In ‘Scout, Atticus & Boo’, a book about the novel, America’s billionaire talk show host Oprah Winfrey revealed that when she opened her school in South Africa so many people asked what they could give the girls.
“I asked everybody to bring their favourite book, and I would say we probably have 100 copies of ‘To Kill A Mockingbird’. Everyone wrote their own message to the girls about why they believed this book was important, and everybody said something different.”
Lee was such a reluctant celebrity that even though Winfrey and her enjoyed a wonderful lunch together, she refused to be interviewed.
Winfrey said “we were like instant girlfriends. It was just wonderful, and I loved being with her”… but she realised there was no point in pushing her to do an interview after Lee told her: “I already said everything I needed to say. Already we have those buses coming down to my house, and they pull up to the door still looking for Boo Radley, and I just don’t want that to happen any more than it already does…”
Lee was 34 when ‘Mockingbird’ was published, and it remained her only novel until last year’s controversial publication of ‘Go Set a Watchman’.
According to Lee’s website, she was a descendent from Robert E. Lee, the Southern Civil War general. She was born in 1926 in Monroeville, Alabama where her father was a former newspaper editor and proprietor, who had served as a state senator and practiced as a lawyer.
Lee herself studied law at the University of Alabama from 1945 to 1949, and spent a year as an exchange student in Oxford University, Wellington Square. Six months before finishing her studies however, she went to New York to pursue a literary career. She worked as an Airline reservation clerk with Eastern Air Lines and British Overseas Airways during the 1950s.
‘Mockingbird’ is set in Alabama, in the 1930s. Atticus Finch, a lawyer and a father, defends a black man, Tom Robinson, who is accused of raping a poor white girl, Mayella Ewell. According to her site, the setting and several of the characters are drawn from life – “Finch was the maiden name of Lee’s mother and the character of Dill was drawn from Capote”.
After her success with ‘Mockingbird’, Lee did not continue her career as a writer. She returned from New York to Monroeville, where she lived most of her life avoiding interviews.
She was extremely happy with the casting of the film which included Gregory Peck, and presented him with her father’s own watch in gratitude for his compassionate performance.

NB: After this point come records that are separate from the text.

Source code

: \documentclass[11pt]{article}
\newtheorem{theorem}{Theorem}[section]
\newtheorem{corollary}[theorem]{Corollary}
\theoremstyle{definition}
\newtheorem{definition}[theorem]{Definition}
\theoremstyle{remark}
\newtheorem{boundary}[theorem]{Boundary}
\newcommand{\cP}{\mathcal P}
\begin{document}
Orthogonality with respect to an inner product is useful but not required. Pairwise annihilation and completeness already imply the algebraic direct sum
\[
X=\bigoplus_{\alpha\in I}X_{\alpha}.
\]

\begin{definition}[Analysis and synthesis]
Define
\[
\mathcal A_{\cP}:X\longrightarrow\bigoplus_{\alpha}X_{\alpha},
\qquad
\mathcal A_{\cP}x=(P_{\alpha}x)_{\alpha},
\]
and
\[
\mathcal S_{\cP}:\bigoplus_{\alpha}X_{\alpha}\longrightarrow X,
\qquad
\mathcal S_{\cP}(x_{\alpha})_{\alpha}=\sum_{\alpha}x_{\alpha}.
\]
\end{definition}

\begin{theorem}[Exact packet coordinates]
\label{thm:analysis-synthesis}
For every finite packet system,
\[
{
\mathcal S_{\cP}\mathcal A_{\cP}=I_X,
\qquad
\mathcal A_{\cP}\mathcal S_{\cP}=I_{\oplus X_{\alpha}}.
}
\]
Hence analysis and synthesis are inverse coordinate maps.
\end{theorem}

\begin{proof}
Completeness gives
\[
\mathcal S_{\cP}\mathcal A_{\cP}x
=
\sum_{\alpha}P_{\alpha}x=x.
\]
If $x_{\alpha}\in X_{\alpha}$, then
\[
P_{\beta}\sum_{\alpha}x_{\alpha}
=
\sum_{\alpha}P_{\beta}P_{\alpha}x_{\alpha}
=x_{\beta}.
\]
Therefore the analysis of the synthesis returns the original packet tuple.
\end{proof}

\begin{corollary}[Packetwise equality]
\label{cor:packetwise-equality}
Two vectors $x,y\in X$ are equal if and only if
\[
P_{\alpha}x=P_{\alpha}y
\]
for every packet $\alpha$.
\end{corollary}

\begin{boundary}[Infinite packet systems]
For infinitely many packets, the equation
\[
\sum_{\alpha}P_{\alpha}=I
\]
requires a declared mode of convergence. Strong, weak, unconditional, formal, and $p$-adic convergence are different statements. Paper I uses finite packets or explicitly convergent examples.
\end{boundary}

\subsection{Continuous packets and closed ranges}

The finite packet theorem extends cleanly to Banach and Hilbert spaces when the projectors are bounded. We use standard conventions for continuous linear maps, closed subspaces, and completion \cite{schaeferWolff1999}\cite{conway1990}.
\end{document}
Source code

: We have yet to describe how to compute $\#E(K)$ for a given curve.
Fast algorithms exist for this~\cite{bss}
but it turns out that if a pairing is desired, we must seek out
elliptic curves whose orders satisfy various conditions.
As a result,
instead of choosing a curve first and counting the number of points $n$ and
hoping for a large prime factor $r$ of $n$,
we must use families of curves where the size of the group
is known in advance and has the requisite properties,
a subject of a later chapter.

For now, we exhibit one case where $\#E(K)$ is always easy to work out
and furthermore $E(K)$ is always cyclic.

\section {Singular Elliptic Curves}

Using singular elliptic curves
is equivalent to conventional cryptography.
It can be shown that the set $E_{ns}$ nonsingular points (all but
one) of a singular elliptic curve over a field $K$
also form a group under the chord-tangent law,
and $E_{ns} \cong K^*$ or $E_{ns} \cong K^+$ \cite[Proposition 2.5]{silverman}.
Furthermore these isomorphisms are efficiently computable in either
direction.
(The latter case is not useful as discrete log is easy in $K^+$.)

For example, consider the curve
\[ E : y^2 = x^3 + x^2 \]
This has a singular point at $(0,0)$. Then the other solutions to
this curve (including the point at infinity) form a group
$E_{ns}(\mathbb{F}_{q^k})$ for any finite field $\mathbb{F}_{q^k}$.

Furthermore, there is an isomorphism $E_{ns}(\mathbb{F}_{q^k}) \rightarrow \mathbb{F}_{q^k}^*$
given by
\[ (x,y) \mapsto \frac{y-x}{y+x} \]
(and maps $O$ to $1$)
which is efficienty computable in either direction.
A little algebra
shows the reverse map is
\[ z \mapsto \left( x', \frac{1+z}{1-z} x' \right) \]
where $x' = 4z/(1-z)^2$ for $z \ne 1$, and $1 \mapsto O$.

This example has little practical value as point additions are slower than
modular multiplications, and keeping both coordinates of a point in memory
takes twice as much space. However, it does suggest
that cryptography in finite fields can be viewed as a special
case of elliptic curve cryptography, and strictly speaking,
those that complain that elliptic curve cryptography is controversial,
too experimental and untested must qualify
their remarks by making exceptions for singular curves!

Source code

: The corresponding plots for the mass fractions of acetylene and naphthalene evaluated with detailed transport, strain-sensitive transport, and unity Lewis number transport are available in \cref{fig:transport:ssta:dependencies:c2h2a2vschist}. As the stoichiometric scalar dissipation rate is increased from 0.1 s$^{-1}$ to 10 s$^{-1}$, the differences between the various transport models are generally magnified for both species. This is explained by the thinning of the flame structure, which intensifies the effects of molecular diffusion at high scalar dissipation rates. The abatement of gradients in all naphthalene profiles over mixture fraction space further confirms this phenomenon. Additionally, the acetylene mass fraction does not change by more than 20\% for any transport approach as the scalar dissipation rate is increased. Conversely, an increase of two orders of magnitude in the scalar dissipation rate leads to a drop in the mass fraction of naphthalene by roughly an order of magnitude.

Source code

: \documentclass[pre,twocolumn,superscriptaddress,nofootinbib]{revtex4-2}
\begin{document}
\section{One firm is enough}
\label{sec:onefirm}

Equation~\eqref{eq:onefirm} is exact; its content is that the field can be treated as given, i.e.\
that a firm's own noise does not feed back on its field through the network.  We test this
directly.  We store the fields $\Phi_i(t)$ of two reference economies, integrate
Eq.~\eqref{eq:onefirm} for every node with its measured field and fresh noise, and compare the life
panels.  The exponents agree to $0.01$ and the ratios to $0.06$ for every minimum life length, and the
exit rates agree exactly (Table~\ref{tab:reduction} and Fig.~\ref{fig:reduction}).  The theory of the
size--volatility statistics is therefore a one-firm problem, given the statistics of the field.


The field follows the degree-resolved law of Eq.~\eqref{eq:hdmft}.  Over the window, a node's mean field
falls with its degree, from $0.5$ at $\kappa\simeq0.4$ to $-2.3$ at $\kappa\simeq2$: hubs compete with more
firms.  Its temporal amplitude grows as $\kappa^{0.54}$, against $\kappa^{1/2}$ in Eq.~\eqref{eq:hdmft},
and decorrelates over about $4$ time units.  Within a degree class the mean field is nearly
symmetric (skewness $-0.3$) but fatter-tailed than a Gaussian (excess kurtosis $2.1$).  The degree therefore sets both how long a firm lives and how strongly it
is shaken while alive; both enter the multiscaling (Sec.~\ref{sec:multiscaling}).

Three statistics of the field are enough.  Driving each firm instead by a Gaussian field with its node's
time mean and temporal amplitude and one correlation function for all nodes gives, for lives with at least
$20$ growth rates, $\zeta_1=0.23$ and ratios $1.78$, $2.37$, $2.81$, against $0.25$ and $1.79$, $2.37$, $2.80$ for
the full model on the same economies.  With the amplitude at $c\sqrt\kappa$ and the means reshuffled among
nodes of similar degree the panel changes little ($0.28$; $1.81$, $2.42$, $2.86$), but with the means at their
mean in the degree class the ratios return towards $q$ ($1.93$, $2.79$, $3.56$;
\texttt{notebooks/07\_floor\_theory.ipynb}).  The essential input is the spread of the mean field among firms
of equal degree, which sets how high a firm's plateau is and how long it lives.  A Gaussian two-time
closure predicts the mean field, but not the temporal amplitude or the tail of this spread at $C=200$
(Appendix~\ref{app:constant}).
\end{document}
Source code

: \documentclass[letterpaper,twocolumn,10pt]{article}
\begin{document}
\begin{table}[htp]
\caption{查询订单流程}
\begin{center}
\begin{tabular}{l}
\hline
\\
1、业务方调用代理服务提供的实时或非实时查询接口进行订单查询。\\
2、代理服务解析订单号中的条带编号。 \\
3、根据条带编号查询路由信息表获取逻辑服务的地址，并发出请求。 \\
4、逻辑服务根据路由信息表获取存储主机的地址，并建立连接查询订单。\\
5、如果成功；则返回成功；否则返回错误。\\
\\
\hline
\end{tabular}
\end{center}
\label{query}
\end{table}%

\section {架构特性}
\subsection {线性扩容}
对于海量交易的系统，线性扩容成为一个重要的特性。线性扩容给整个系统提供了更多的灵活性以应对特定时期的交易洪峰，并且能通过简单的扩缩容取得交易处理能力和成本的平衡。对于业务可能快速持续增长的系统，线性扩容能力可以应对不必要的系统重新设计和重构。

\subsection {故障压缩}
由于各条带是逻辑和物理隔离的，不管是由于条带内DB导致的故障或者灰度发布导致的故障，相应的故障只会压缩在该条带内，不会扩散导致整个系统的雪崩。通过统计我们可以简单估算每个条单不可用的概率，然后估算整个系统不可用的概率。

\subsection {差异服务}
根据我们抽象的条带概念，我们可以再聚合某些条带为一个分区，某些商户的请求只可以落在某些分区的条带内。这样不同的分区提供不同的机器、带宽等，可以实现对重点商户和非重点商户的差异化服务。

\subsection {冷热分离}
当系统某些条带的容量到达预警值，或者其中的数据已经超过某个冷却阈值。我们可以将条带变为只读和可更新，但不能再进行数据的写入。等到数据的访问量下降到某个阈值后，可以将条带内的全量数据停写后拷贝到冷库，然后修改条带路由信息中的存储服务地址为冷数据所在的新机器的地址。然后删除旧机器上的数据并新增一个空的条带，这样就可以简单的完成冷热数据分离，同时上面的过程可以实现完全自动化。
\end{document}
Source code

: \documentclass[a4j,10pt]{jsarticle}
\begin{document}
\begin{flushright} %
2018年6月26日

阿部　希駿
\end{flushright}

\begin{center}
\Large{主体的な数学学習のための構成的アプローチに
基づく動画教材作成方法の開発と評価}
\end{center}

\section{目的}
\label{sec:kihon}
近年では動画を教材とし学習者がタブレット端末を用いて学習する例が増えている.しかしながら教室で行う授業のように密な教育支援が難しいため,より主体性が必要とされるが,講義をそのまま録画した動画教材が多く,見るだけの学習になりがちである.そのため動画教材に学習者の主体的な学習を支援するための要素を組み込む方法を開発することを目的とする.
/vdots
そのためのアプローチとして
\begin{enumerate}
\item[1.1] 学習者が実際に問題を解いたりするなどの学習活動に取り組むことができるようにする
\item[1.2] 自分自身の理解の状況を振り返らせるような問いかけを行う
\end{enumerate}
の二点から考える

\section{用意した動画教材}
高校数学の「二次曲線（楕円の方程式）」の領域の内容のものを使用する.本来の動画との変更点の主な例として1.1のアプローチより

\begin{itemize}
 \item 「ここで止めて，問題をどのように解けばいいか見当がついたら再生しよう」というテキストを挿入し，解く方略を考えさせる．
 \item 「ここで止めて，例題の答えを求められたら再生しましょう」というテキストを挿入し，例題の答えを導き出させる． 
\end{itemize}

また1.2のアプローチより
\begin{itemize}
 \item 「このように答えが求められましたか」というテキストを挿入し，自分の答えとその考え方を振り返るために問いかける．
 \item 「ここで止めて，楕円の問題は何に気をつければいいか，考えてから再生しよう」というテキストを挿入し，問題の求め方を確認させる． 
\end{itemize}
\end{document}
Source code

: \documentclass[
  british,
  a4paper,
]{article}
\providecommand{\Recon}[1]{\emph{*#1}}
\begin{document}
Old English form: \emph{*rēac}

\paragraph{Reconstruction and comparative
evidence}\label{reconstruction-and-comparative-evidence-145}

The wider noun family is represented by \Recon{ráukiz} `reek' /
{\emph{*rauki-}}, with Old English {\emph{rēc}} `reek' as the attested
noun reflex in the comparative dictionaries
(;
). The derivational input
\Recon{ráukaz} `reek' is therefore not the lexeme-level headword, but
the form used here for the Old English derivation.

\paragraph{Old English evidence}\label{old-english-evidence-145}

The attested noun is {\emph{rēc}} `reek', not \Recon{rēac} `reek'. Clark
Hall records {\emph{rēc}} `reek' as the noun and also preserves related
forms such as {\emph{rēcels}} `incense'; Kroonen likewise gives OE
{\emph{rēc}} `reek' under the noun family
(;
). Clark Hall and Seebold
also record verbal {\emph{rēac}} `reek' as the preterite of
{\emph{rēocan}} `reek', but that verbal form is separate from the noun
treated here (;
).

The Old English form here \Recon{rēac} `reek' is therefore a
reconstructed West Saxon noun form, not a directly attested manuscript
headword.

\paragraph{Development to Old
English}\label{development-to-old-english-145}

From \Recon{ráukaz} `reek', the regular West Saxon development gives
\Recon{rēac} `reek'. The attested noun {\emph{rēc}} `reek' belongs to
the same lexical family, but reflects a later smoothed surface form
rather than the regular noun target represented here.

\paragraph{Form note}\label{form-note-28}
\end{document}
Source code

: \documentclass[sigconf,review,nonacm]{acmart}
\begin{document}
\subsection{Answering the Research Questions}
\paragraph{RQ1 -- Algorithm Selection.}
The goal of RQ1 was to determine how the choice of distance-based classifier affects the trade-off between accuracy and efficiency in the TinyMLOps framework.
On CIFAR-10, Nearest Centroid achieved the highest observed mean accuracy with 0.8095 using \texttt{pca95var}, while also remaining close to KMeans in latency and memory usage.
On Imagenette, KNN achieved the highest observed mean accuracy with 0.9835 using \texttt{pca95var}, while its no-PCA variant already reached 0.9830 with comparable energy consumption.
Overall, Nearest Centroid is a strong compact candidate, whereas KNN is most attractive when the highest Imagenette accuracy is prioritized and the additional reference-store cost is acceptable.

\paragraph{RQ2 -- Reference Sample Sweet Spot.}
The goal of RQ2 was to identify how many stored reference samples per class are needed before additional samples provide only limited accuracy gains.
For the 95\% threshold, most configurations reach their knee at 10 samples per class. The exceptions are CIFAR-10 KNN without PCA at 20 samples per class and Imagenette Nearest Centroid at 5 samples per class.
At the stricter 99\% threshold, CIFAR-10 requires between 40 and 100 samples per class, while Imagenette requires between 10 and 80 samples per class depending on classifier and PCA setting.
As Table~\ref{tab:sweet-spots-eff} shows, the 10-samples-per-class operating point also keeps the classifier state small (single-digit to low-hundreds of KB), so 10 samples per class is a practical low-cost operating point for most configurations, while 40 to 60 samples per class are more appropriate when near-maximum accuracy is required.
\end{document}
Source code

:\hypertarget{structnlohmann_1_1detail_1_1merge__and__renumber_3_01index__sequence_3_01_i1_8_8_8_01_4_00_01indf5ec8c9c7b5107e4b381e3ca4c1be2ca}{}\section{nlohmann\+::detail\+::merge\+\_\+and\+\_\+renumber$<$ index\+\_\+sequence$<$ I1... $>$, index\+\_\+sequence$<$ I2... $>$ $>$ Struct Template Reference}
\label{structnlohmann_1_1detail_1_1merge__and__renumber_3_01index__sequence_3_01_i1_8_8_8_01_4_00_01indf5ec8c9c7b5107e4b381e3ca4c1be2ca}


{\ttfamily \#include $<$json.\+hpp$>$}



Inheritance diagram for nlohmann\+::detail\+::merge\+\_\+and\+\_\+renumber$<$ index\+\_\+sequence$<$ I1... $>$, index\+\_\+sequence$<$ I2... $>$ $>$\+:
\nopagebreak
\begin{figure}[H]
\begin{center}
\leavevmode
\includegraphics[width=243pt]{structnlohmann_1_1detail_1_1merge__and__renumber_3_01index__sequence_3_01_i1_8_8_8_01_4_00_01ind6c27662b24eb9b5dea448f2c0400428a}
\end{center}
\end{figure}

Today Harper Collins publishers, released a statement saying they were “deeply saddened by the passing of our beloved author, Harper Lee”.
Michael Morrison, President and Publisher of HarperCollins US General Books Group and Canada said: “The world knows Harper Lee was a brilliant writer but what many don’t know is that she was an extraordinary woman of great joyfulness, humility and kindness. She lived her life the way she wanted to – in private – surrounded by books and the people who loved her. I will always cherish the time I spent with her.”
Her agent, Andrew Nurnberg said: “Knowing Nelle these past few years has been not just an utter delight but an extraordinary privilege. When I saw her just six weeks ago, she was full of life, her mind and mischievous wit as sharp as ever. She was quoting Thomas More and setting me straight on Tudor history. We have lost a great writer, a great friend and a beacon of integrity.”
Amongst Lee’s numerous literary awards were the Pulitzer Prize and the Presidential Medal of Freedom.